_Assigned task_. Report back each line of the data that contains the word "тройного".

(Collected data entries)
=== Section Start ===
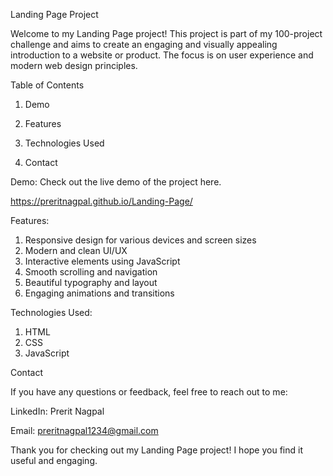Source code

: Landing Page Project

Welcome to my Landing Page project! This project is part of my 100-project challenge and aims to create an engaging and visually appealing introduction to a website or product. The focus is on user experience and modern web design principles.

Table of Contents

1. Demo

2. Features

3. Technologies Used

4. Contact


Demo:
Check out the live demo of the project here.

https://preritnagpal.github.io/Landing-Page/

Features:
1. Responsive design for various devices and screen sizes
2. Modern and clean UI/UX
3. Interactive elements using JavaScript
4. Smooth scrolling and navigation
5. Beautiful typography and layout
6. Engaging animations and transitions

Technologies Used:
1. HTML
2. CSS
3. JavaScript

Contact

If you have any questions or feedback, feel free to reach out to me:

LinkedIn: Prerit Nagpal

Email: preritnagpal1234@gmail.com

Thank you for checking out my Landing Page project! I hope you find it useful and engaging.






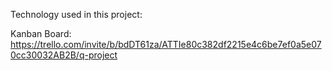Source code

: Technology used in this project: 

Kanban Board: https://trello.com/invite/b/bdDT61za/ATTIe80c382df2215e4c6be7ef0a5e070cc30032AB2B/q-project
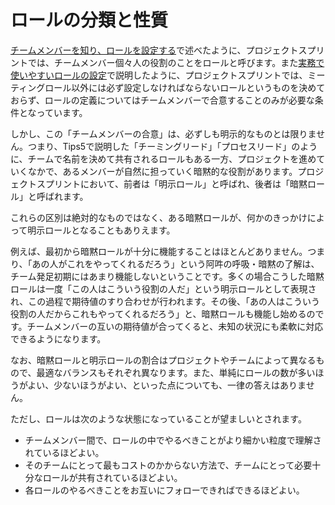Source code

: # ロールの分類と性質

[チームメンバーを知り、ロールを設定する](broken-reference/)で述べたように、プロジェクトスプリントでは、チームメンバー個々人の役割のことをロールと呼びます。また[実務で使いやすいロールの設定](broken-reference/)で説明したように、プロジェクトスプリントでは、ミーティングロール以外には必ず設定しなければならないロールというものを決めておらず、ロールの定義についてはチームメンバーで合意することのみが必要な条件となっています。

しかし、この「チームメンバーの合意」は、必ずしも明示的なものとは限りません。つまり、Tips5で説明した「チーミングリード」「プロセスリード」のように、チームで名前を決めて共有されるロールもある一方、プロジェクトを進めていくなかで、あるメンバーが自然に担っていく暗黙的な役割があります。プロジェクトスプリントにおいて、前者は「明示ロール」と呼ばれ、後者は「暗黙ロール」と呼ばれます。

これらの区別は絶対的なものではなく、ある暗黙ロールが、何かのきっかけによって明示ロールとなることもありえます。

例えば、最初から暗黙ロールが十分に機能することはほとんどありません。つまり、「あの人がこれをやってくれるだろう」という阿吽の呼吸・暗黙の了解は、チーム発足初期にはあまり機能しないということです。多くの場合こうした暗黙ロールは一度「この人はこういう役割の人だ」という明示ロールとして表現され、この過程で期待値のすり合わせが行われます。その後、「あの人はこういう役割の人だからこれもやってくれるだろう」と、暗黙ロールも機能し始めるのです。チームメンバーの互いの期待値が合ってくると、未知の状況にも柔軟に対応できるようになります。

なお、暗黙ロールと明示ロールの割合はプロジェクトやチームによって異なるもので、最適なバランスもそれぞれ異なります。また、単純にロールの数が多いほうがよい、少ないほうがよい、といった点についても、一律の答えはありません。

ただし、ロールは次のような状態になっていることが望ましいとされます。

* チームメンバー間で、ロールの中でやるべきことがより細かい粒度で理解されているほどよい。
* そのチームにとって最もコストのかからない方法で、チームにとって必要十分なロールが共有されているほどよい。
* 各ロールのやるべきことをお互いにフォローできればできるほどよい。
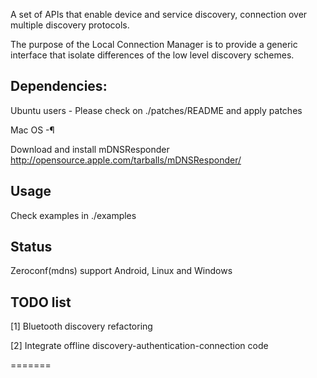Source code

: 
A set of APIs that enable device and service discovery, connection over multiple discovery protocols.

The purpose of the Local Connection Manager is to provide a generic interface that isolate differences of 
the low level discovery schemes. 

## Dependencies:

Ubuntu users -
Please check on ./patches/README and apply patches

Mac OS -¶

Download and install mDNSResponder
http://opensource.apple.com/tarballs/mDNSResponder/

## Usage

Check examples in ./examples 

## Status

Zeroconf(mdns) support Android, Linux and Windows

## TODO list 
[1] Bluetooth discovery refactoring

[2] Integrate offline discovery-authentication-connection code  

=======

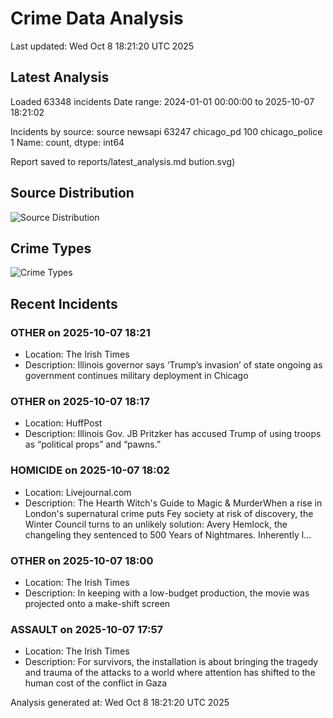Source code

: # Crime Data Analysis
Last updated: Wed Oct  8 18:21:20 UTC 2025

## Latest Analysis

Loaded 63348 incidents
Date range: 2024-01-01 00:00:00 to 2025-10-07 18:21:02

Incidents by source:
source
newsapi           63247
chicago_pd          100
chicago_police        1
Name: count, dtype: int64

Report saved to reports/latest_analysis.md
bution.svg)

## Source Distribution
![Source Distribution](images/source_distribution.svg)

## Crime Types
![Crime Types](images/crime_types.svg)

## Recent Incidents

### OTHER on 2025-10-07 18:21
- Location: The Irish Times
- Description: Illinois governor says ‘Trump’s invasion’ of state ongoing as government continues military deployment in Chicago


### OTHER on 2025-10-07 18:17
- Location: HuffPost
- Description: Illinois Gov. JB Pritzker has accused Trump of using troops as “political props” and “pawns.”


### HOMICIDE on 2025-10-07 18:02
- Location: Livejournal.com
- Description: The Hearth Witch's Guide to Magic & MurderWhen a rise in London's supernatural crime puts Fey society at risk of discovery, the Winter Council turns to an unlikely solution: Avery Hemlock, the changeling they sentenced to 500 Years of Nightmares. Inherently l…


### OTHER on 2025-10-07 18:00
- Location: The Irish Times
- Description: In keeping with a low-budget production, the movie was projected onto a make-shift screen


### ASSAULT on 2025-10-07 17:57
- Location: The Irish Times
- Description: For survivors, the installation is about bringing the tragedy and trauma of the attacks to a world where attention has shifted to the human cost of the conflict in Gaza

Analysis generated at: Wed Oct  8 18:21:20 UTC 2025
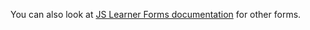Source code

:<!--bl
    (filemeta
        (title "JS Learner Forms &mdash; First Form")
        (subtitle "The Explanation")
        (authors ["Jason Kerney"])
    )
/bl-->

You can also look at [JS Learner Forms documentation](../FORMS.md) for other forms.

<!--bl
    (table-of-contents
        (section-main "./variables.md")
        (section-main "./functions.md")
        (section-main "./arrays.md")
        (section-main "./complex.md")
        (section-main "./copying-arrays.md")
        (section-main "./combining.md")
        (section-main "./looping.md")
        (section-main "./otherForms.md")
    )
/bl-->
=== Section End ===
=== Section Start ===
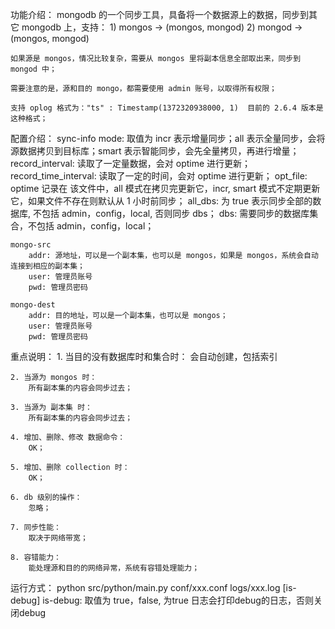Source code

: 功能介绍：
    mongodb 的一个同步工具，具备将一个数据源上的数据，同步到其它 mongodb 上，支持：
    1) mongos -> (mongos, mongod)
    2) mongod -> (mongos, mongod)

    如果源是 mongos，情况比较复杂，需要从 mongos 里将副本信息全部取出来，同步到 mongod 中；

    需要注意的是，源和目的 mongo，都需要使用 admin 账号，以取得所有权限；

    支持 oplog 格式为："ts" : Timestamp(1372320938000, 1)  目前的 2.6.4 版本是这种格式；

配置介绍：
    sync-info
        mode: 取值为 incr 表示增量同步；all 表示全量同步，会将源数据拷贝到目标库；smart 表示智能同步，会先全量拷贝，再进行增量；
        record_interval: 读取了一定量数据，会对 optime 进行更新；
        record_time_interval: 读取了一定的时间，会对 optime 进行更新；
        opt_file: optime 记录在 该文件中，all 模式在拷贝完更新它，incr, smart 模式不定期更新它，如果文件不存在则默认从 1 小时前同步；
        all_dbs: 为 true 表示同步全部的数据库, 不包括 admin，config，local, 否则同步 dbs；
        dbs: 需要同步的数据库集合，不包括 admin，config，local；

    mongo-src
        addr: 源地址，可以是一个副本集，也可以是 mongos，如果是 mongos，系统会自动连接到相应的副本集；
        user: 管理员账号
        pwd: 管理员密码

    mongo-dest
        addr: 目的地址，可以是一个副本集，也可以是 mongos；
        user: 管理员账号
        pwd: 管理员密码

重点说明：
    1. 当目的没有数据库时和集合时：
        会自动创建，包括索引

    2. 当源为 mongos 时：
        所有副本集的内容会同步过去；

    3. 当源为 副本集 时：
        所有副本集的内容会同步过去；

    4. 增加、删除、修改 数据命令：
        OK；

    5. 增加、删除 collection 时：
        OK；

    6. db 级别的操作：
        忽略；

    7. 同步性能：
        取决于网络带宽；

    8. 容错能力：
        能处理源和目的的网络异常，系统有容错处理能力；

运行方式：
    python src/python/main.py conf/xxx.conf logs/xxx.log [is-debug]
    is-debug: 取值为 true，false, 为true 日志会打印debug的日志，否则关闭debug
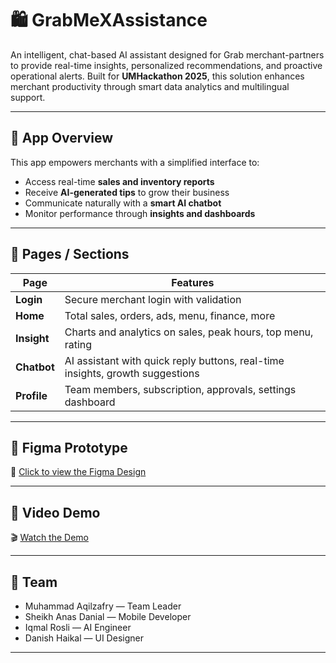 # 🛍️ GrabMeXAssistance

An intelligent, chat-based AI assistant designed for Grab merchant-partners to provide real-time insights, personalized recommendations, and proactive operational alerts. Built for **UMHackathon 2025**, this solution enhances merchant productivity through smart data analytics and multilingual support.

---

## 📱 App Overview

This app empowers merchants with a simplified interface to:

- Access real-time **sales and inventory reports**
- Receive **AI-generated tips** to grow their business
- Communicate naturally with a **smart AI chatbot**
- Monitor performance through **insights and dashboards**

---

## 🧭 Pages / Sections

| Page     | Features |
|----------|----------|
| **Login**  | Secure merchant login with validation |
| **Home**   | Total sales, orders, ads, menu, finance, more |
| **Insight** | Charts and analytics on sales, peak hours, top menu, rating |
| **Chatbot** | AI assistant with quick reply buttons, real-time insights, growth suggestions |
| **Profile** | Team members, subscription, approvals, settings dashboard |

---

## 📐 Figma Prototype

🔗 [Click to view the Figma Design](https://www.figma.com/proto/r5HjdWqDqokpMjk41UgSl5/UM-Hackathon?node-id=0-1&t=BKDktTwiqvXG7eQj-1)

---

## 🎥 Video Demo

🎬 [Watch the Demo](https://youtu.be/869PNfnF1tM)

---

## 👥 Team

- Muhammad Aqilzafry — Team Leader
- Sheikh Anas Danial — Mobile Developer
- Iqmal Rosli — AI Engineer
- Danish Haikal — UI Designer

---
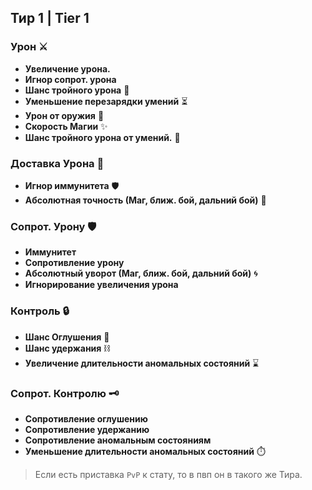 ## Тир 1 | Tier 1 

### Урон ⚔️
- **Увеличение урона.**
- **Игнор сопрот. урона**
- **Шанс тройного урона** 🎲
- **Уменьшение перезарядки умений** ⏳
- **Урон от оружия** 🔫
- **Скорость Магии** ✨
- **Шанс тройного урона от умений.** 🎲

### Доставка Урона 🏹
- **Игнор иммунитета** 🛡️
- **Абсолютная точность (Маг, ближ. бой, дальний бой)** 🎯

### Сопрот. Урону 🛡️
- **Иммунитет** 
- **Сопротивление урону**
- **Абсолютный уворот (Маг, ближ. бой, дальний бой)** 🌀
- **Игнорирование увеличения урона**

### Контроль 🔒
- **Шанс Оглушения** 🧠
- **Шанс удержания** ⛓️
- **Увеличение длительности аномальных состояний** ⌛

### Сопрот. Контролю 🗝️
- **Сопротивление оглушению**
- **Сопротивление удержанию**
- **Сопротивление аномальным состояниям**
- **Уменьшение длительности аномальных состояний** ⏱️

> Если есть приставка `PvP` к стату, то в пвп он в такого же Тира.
=== Section End ===
=== Section Start ===
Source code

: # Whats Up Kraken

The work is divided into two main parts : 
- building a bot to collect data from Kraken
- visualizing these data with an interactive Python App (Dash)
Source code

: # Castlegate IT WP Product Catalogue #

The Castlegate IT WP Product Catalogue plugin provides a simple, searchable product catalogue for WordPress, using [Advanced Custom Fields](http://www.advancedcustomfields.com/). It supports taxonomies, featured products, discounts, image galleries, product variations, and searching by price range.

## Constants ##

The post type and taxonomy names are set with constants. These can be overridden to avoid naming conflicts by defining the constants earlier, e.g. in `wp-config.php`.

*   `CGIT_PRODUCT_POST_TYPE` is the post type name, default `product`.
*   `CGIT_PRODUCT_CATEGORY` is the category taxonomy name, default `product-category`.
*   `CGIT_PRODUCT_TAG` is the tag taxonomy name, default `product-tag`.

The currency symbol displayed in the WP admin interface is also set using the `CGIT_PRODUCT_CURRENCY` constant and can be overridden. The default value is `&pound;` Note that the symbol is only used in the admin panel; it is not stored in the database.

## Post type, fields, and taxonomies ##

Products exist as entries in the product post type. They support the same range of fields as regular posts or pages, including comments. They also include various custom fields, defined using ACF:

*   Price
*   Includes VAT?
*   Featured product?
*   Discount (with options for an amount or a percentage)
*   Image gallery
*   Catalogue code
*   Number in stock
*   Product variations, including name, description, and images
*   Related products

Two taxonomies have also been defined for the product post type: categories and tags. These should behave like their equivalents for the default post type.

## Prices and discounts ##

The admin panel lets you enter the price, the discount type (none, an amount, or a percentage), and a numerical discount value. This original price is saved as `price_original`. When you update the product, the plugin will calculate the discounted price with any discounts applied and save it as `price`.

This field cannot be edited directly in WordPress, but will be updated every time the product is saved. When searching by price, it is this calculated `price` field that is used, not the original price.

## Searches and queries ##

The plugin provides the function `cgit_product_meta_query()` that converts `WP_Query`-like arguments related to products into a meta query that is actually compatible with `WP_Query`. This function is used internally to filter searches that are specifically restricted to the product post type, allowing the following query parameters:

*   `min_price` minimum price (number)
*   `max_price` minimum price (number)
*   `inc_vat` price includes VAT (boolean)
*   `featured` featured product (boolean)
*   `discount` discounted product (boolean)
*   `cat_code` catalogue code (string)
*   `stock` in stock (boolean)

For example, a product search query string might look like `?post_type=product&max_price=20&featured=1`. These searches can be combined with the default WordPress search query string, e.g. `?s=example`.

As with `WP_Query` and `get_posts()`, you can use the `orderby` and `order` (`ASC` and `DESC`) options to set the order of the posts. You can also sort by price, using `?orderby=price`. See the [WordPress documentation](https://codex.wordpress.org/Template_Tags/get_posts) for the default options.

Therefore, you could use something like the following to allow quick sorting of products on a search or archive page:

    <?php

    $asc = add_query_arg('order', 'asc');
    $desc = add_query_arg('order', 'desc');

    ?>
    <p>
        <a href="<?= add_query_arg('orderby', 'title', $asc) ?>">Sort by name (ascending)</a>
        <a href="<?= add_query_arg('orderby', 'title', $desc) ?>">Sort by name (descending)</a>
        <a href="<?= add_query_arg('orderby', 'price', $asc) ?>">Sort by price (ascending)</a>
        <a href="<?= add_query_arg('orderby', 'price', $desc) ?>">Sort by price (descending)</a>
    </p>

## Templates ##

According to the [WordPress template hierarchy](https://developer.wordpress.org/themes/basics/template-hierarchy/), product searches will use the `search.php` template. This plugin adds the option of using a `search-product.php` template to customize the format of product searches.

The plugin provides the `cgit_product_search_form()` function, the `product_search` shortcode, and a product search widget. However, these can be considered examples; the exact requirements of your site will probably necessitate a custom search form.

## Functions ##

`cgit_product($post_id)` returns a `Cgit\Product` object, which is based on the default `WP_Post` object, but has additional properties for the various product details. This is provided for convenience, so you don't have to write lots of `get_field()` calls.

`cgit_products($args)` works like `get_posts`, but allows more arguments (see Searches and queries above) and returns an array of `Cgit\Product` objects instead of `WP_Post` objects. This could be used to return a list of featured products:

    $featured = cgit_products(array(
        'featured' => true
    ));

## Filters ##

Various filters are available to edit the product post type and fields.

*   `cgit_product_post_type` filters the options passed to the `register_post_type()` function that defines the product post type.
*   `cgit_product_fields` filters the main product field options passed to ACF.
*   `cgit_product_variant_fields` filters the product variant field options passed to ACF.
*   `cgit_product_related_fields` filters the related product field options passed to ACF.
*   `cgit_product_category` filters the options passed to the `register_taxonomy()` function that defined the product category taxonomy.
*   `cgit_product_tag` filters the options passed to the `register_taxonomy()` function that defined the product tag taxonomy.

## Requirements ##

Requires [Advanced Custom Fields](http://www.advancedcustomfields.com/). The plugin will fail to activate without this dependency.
=== Section End ===
_Answer to the exercise_.
- **Шанс тройного урона** 🎲
- **Шанс тройного урона от умений.** 🎲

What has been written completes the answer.